The listing below is the input. Say how many of its lines contain "begin", giving the number alone.
::::
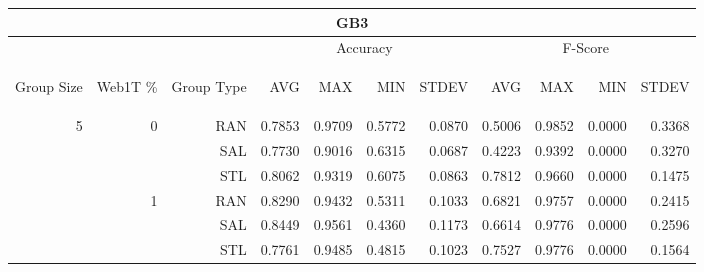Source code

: \begin{center}
\begin{table}[htbp]
\begin{tabular}{ | r | r | r | r | r | r | r | r | r | r | r |}
\hline
\multicolumn{11}{|c|}{GB3}\\
\hline
 & & & \multicolumn{4}{|c|}{Accuracy} & \multicolumn{4}{|c|}{F-Score}\\ \cline{4-11}
\begin{sideways}Group Size\end{sideways} & \begin{sideways}Web1T \%\end{sideways} & \begin{sideways}Group Type\end{sideways} & \begin{sideways}AVG\end{sideways} & \begin{sideways}MAX\end{sideways} & \begin{sideways}MIN\end{sideways} & \begin{sideways}STDEV\end{sideways} & \begin{sideways}AVG\end{sideways} & \begin{sideways}MAX\end{sideways} & \begin{sideways}MIN\end{sideways} & \begin{sideways}STDEV\end{sideways}\\
\hline
\multirow{18}{*}{5}
 & \multirow{3}{*}{0} & RAN & 0.7853 & 0.9709 & 0.5772 & 0.0870 & 0.5006 & 0.9852 & 0.0000 & 0.3368\\ \cline{3-11}
 &   & SAL & 0.7730 & 0.9016 & 0.6315 & 0.0687 & 0.4223 & 0.9392 & 0.0000 & 0.3270\\ \cline{3-11}
 &   & STL & 0.8062 & 0.9319 & 0.6075 & 0.0863 & 0.7812 & 0.9660 & 0.0000 & 0.1475\\ \cline{2-11}
 & \multirow{3}{*}{1} & RAN & 0.8290 & 0.9432 & 0.5311 & 0.1033 & 0.6821 & 0.9757 & 0.0000 & 0.2415\\ \cline{3-11}
 &   & SAL & 0.8449 & 0.9561 & 0.4360 & 0.1173 & 0.6614 & 0.9776 & 0.0000 & 0.2596\\ \cline{3-11}
 &   & STL & 0.7761 & 0.9485 & 0.4815 & 0.1023 & 0.7527 & 0.9776 & 0.0000 & 0.1564\\ \cline{2-11}

\end{tabular}
\end{table}
\end{center}
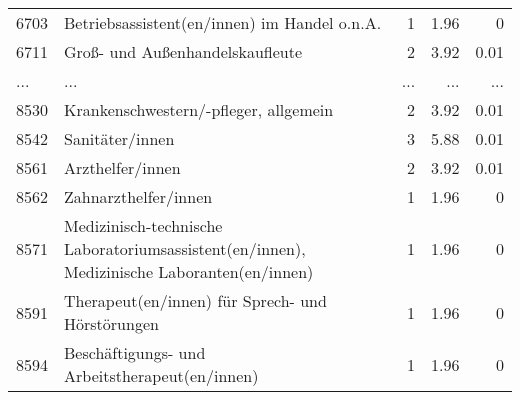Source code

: \begin{longtable}{lXrrr}
        6703 & \multicolumn{1}{X}{Betriebsassistent(en/innen) im Handel o.n.A.} & %
          \num{1} &
          \num[round-mode=places,round-precision=2]{1,96} &
          \num[round-mode=places,round-precision=2]{0} \\
        6711 & \multicolumn{1}{X}{Groß- und Außenhandelskaufleute} & %
          \num{2} &
          \num[round-mode=places,round-precision=2]{3,92} &
          \num[round-mode=places,round-precision=2]{0,01} \\
       ... & ... & ... & ... & ... \\
        8530 & \multicolumn{1}{X}{Krankenschwestern/-pfleger, allgemein} & %
          \num{2} &
          \num[round-mode=places,round-precision=2]{3,92} &
          \num[round-mode=places,round-precision=2]{0,01} \\

        8542 & \multicolumn{1}{X}{Sanitäter/innen} & %
          \num{3} &
          \num[round-mode=places,round-precision=2]{5,88} &
          \num[round-mode=places,round-precision=2]{0,01} \\

        8561 & \multicolumn{1}{X}{Arzthelfer/innen} & %
          \num{2} &
          \num[round-mode=places,round-precision=2]{3,92} &
          \num[round-mode=places,round-precision=2]{0,01} \\

        8562 & \multicolumn{1}{X}{Zahnarzthelfer/innen} & %
          \num{1} &
          \num[round-mode=places,round-precision=2]{1,96} &
          \num[round-mode=places,round-precision=2]{0} \\

        8571 & \multicolumn{1}{X}{Medizinisch-technische Laboratoriumsassistent(en/innen), Medizinische Laboranten(en/innen)} & %
          \num{1} &
          \num[round-mode=places,round-precision=2]{1,96} &
          \num[round-mode=places,round-precision=2]{0} \\

        8591 & \multicolumn{1}{X}{Therapeut(en/innen) für Sprech- und Hörstörungen} & %
          \num{1} &
          \num[round-mode=places,round-precision=2]{1,96} &
          \num[round-mode=places,round-precision=2]{0} \\

        8594 & \multicolumn{1}{X}{Beschäftigungs- und Arbeitstherapeut(en/innen)} & %
          \num{1} &
          \num[round-mode=places,round-precision=2]{1,96} &
          \num[round-mode=places,round-precision=2]{0} \\


\end{longtable}
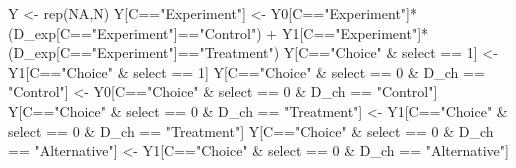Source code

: \documentclass[
]{article}
\newenvironment{Shaded}{\begin{snugshade}}{\end{snugshade}}
\newcommand{\ConstantTok}[1]{\textcolor[rgb]{0.00,0.00,0.00}{#1}}
\newcommand{\DecValTok}[1]{\textcolor[rgb]{0.00,0.00,0.81}{#1}}
\newcommand{\FunctionTok}[1]{\textcolor[rgb]{0.00,0.00,0.00}{#1}}
\newcommand{\NormalTok}[1]{#1}
\newcommand{\OtherTok}[1]{\textcolor[rgb]{0.56,0.35,0.01}{#1}}
\newcommand{\SpecialCharTok}[1]{\textcolor[rgb]{0.00,0.00,0.00}{#1}}
\newcommand{\StringTok}[1]{\textcolor[rgb]{0.31,0.60,0.02}{#1}}
\begin{document}
\begin{Shaded}
\begin{Highlighting}[]
\NormalTok{  Y }\OtherTok{\textless{}{-}} \FunctionTok{rep}\NormalTok{(}\ConstantTok{NA}\NormalTok{,N)}
\NormalTok{  Y[C}\SpecialCharTok{==}\StringTok{"Experiment"}\NormalTok{] }\OtherTok{\textless{}{-}}\NormalTok{ Y0[C}\SpecialCharTok{==}\StringTok{"Experiment"}\NormalTok{]}\SpecialCharTok{*}\NormalTok{(D\_exp[C}\SpecialCharTok{==}\StringTok{"Experiment"}\NormalTok{]}\SpecialCharTok{==}\StringTok{"Control"}\NormalTok{) }\SpecialCharTok{+} 
\NormalTok{    Y1[C}\SpecialCharTok{==}\StringTok{"Experiment"}\NormalTok{]}\SpecialCharTok{*}\NormalTok{(D\_exp[C}\SpecialCharTok{==}\StringTok{"Experiment"}\NormalTok{]}\SpecialCharTok{==}\StringTok{"Treatment"}\NormalTok{)}
\NormalTok{  Y[C}\SpecialCharTok{==}\StringTok{"Choice"} \SpecialCharTok{\&}\NormalTok{ select }\SpecialCharTok{==} \DecValTok{1}\NormalTok{] }\OtherTok{\textless{}{-}}\NormalTok{ Y1[C}\SpecialCharTok{==}\StringTok{"Choice"} \SpecialCharTok{\&}\NormalTok{ select }\SpecialCharTok{==} \DecValTok{1}\NormalTok{]}
\NormalTok{  Y[C}\SpecialCharTok{==}\StringTok{"Choice"} \SpecialCharTok{\&}\NormalTok{ select }\SpecialCharTok{==} \DecValTok{0} \SpecialCharTok{\&}\NormalTok{ D\_ch }\SpecialCharTok{==} \StringTok{"Control"}\NormalTok{] }\OtherTok{\textless{}{-}}\NormalTok{ Y0[C}\SpecialCharTok{==}\StringTok{"Choice"} \SpecialCharTok{\&}\NormalTok{ select }\SpecialCharTok{==} \DecValTok{0} \SpecialCharTok{\&}\NormalTok{ D\_ch }\SpecialCharTok{==} \StringTok{"Control"}\NormalTok{]}
\NormalTok{  Y[C}\SpecialCharTok{==}\StringTok{"Choice"} \SpecialCharTok{\&}\NormalTok{ select }\SpecialCharTok{==} \DecValTok{0} \SpecialCharTok{\&}\NormalTok{ D\_ch }\SpecialCharTok{==} \StringTok{"Treatment"}\NormalTok{] }\OtherTok{\textless{}{-}}\NormalTok{ Y1[C}\SpecialCharTok{==}\StringTok{"Choice"} \SpecialCharTok{\&}\NormalTok{ select }\SpecialCharTok{==} \DecValTok{0} \SpecialCharTok{\&}\NormalTok{ D\_ch }\SpecialCharTok{==} \StringTok{"Treatment"}\NormalTok{]}
\NormalTok{  Y[C}\SpecialCharTok{==}\StringTok{"Choice"} \SpecialCharTok{\&}\NormalTok{ select }\SpecialCharTok{==} \DecValTok{0} \SpecialCharTok{\&}\NormalTok{ D\_ch }\SpecialCharTok{==} \StringTok{"Alternative"}\NormalTok{] }\OtherTok{\textless{}{-}}\NormalTok{ Y1[C}\SpecialCharTok{==}\StringTok{"Choice"} \SpecialCharTok{\&}\NormalTok{ select }\SpecialCharTok{==} \DecValTok{0} \SpecialCharTok{\&}\NormalTok{ D\_ch }\SpecialCharTok{==} \StringTok{"Alternative"}\NormalTok{]}
  

\end{Highlighting}
\end{Shaded}
\end{document}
::::
▶ **Task answer**:
9